They look late 1970s to me.
Although it's a small area, I think the house numbers on Sutton Street ran into the 60s. So there were probably around 100 homes there (including the courts off Ashling Street as well). In the days when people had larger families you're probably looking 400 plus people living right next to the ground for a period.
What a great thread this is, thanks especially for the images.
I first attended Notts games in around 1967 on occasional visits to Nottingham with family. The script was always to enter at the County Road turnstyles and stand in the County Road Stand. Later, through the 1970s and 1980s very similar, albeit approaching via Meadow Lane rather than Londond Road/the city, so what what lay beyond the 'posh side' of the ground was a total mystery to me for a lot of years!
The old ground never seemed to have the same atmosphere after the old Meadow Lane Stand was demolished and a further development that put a dent in my Notts attendances was the installation of the fences in front of the County Road Stand. After so many years standing with friends and family in the same spot it ruined the experience for me, either migrating elsewhere or worse, watching the game through a fence.
Good to see this slightly more modern-day demonstration of Notts' traditional support heartland of the Meadows via the images here. It opens the pages of a fantastic Notts County history book.
That pic was taken in 1927, a year after we'd lost our top flight status and Albert Iremonger's Notts career had come to an end. The County Road stand is two years old there, so still "The Popular Side" or "Sneinton Side" at the time, though most probably now referred to it as "the new stand".
Imagine living in those houses that backed onto the ground up to 1910. You'd looked out of your back windows onto nothing but allotments for years, then all of a sudden there's a brick wall there and the next thing you know you can the hear the roar of 25,000 people watching a local derby match. At least the stands would have deflected the smell of the abattoir away when that was built another decade later. Apparently the residents would regularly be woken up in the middle of the night by the many trains blowing their fog horns whilst speeding trough the mist coming in off the Trent.

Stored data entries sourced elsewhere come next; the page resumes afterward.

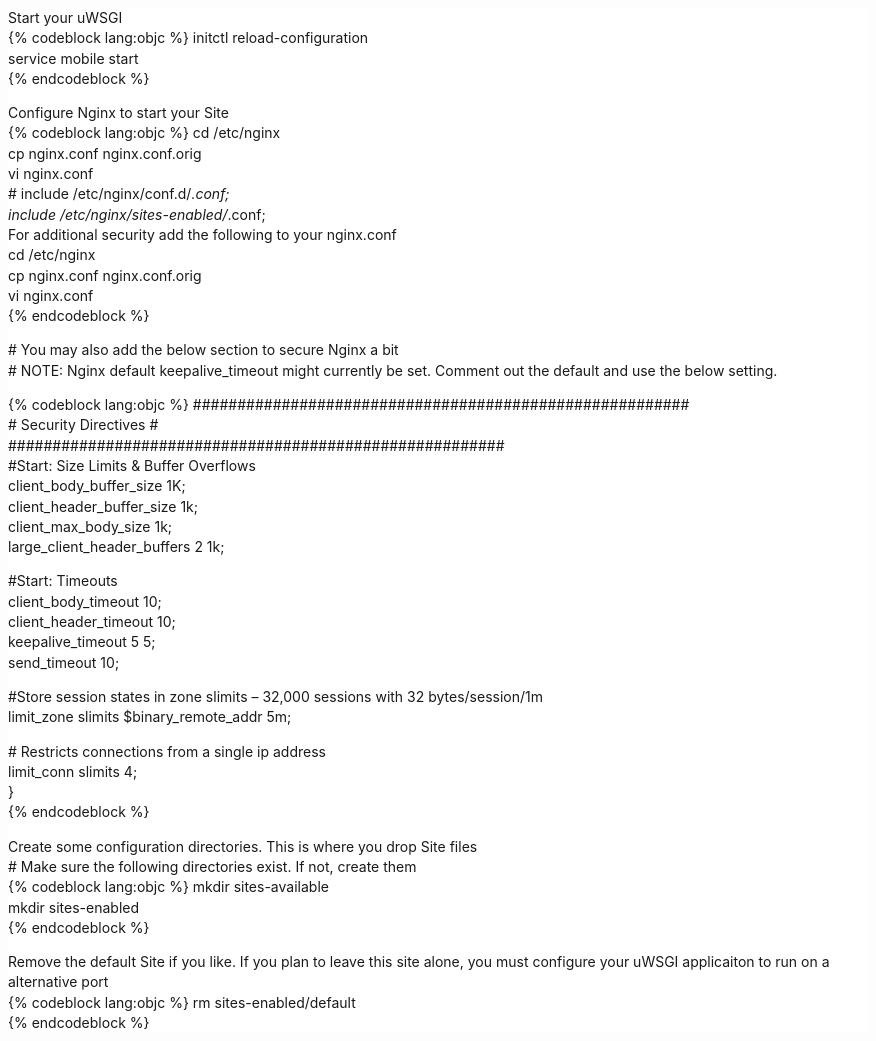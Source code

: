 Start your uWSGI  
{% codeblock lang:objc %}
initctl reload-configuration  
service mobile start  
{% endcodeblock %}

Configure Nginx to start your Site  
{% codeblock lang:objc %}
cd /etc/nginx  
cp nginx.conf nginx.conf.orig  
vi nginx.conf  
\# include /etc/nginx/conf.d/*.conf;  
include /etc/nginx/sites-enabled/*.conf;  
For additional security add the following to your nginx.conf  
cd /etc/nginx  
cp nginx.conf nginx.conf.orig  
vi nginx.conf  
{% endcodeblock %}

\# You may also add the below section to secure Nginx a bit  
\# NOTE: Nginx default keepalive_timeout might currently be set. Comment out the default and use the below setting.

{% codeblock lang:objc %}
########################################################  
\# Security Directives #  
########################################################  
#Start: Size Limits & Buffer Overflows  
client\_body\_buffer_size 1K;  
client\_header\_buffer_size 1k;  
client\_max\_body_size 1k;  
large\_client\_header_buffers 2 1k;

#Start: Timeouts  
client\_body\_timeout 10;  
client\_header\_timeout 10;  
keepalive_timeout 5 5;  
send_timeout 10;

#Store session states in zone slimits &#8211; 32,000 sessions with 32 bytes/session/1m  
limit\_zone slimits $binary\_remote_addr 5m;

\# Restricts connections from a single ip address  
limit_conn slimits 4;  
}  
{% endcodeblock %}

Create some configuration directories. This is where you drop Site files  
\# Make sure the following directories exist. If not, create them  
{% codeblock lang:objc %}
mkdir sites-available  
mkdir sites-enabled  
{% endcodeblock %}

Remove the default Site if you like. If you plan to leave this site alone, you must configure your uWSGI applicaiton to run on a alternative port  
{% codeblock lang:objc %}
rm sites-enabled/default  
{% endcodeblock %}
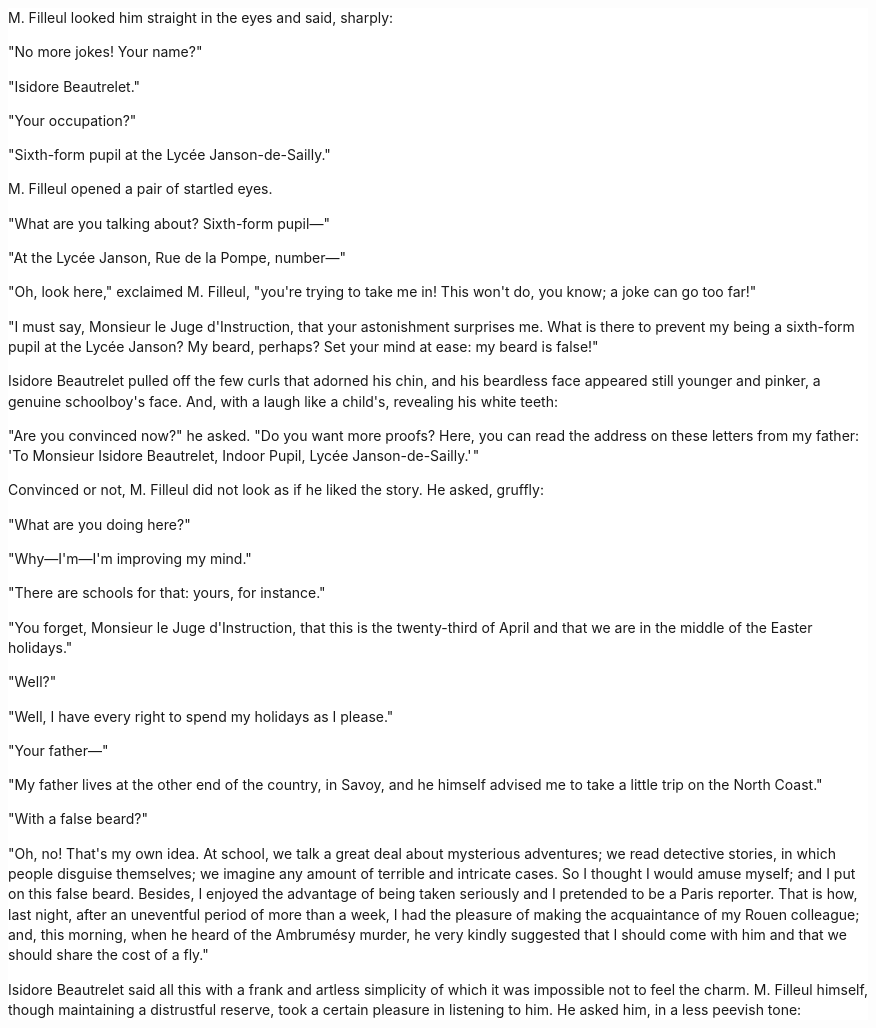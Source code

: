 M. Filleul looked him straight in the eyes and said, sharply:

"No more jokes! Your name?"

"Isidore Beautrelet."

"Your occupation?"

"Sixth-form pupil at the Lycée Janson-de-Sailly."

M. Filleul opened a pair of startled eyes.

"What are you talking about? Sixth-form pupil﻿—"

"At the Lycée Janson, Rue de la Pompe, number﻿—"

"Oh, look here," exclaimed M. Filleul, "you're trying to take me in! This won't do, you know; a joke can go too far!"

"I must say, Monsieur le Juge d'Instruction, that your astonishment surprises me. What is there to prevent my being a sixth-form pupil at the Lycée Janson? My beard, perhaps? Set your mind at ease: my beard is false!"

Isidore Beautrelet pulled off the few curls that adorned his chin, and his beardless face appeared still younger and pinker, a genuine schoolboy's face. And, with a laugh like a child's, revealing his white teeth:

"Are you convinced now?" he asked. "Do you want more proofs? Here, you can read the address on these letters from my father: 'To Monsieur Isidore Beautrelet, Indoor Pupil, Lycée Janson-de-Sailly.' "

Convinced or not, M. Filleul did not look as if he liked the story. He asked, gruffly:

"What are you doing here?"

"Why﻿—I'm﻿—I'm improving my mind."

"There are schools for that: yours, for instance."

"You forget, Monsieur le Juge d'Instruction, that this is the twenty-third of April and that we are in the middle of the Easter holidays."

"Well?"

"Well, I have every right to spend my holidays as I please."

"Your father﻿—"

"My father lives at the other end of the country, in Savoy, and he himself advised me to take a little trip on the North Coast."

"With a false beard?"

"Oh, no! That's my own idea. At school, we talk a great deal about mysterious adventures; we read detective stories, in which people disguise themselves; we imagine any amount of terrible and intricate cases. So I thought I would amuse myself; and I put on this false beard. Besides, I enjoyed the advantage of being taken seriously and I pretended to be a Paris reporter. That is how, last night, after an uneventful period of more than a week, I had the pleasure of making the acquaintance of my Rouen colleague; and, this morning, when he heard of the Ambrumésy murder, he very kindly suggested that I should come with him and that we should share the cost of a fly."

Isidore Beautrelet said all this with a frank and artless simplicity of which it was impossible not to feel the charm. M. Filleul himself, though maintaining a distrustful reserve, took a certain pleasure in listening to him. He asked him, in a less peevish tone:
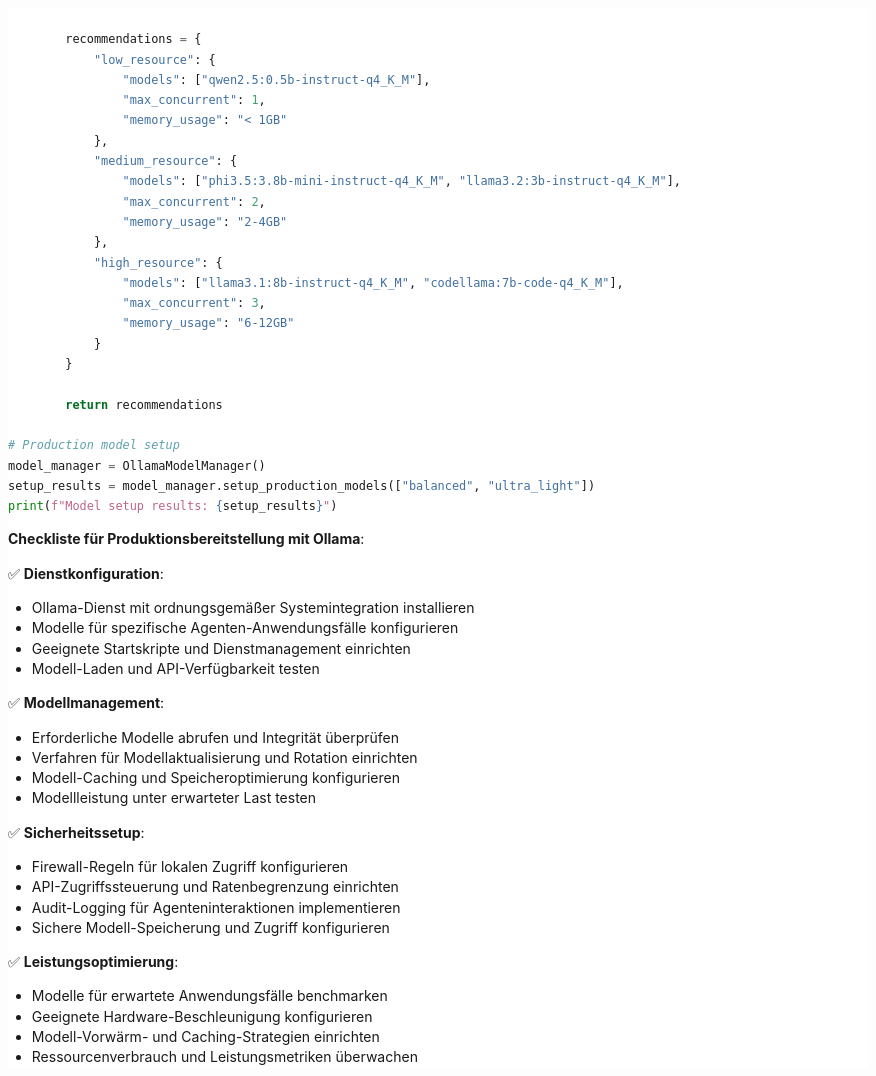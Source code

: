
```python
        
        recommendations = {
            "low_resource": {
                "models": ["qwen2.5:0.5b-instruct-q4_K_M"],
                "max_concurrent": 1,
                "memory_usage": "< 1GB"
            },
            "medium_resource": {
                "models": ["phi3.5:3.8b-mini-instruct-q4_K_M", "llama3.2:3b-instruct-q4_K_M"],
                "max_concurrent": 2,
                "memory_usage": "2-4GB"
            },
            "high_resource": {
                "models": ["llama3.1:8b-instruct-q4_K_M", "codellama:7b-code-q4_K_M"],
                "max_concurrent": 3,
                "memory_usage": "6-12GB"
            }
        }
        
        return recommendations

# Production model setup
model_manager = OllamaModelManager()
setup_results = model_manager.setup_production_models(["balanced", "ultra_light"])
print(f"Model setup results: {setup_results}")
```

**Checkliste für Produktionsbereitstellung mit Ollama**:

✅ **Dienstkonfiguration**:
- Ollama-Dienst mit ordnungsgemäßer Systemintegration installieren
- Modelle für spezifische Agenten-Anwendungsfälle konfigurieren
- Geeignete Startskripte und Dienstmanagement einrichten
- Modell-Laden und API-Verfügbarkeit testen

✅ **Modellmanagement**:
- Erforderliche Modelle abrufen und Integrität überprüfen
- Verfahren für Modellaktualisierung und Rotation einrichten
- Modell-Caching und Speicheroptimierung konfigurieren
- Modellleistung unter erwarteter Last testen

✅ **Sicherheitssetup**:
- Firewall-Regeln für lokalen Zugriff konfigurieren
- API-Zugriffssteuerung und Ratenbegrenzung einrichten
- Audit-Logging für Agenteninteraktionen implementieren
- Sichere Modell-Speicherung und Zugriff konfigurieren

✅ **Leistungsoptimierung**:
- Modelle für erwartete Anwendungsfälle benchmarken
- Geeignete Hardware-Beschleunigung konfigurieren
- Modell-Vorwärm- und Caching-Strategien einrichten
- Ressourcenverbrauch und Leistungsmetriken überwachen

The view over the top of the Kop in the 1970s from County Road, probably 1974ish, with Saint Saviour's spire. The large buildings on the left with the two triangular roofs are still there on Iremonger Road, as is the barrelled roofed building on the extreme right (also on Iremonger). The large chimneys are all gone. The houses below the church would have been on the other side of London Road, the area rebuilt in the late 70s.
It's very strange to think that my aunties, uncles and grandparents were maybe inside their home when that picture was taken (my dad hasn't been born in '27). If anyone can recall how the numbering went on ML, I'd be really interested. They were at no 9.
More great photos here: https://www.nottinghampost.com/news/...meadow-3823220
The slaughter house looks a bit grim, going to the castle market was a day out when I was little, no wonder I'm vegetarian!
Somebody who lived at no.9 in 1882 apparently made a very grim discovery on his way to work one morning by the Trent.
Not sure if it was the same incident but that same year a body was pulled out of the Trent with his ankles and knees tied together and the people who discovered the body carried it to the Navigation Inn.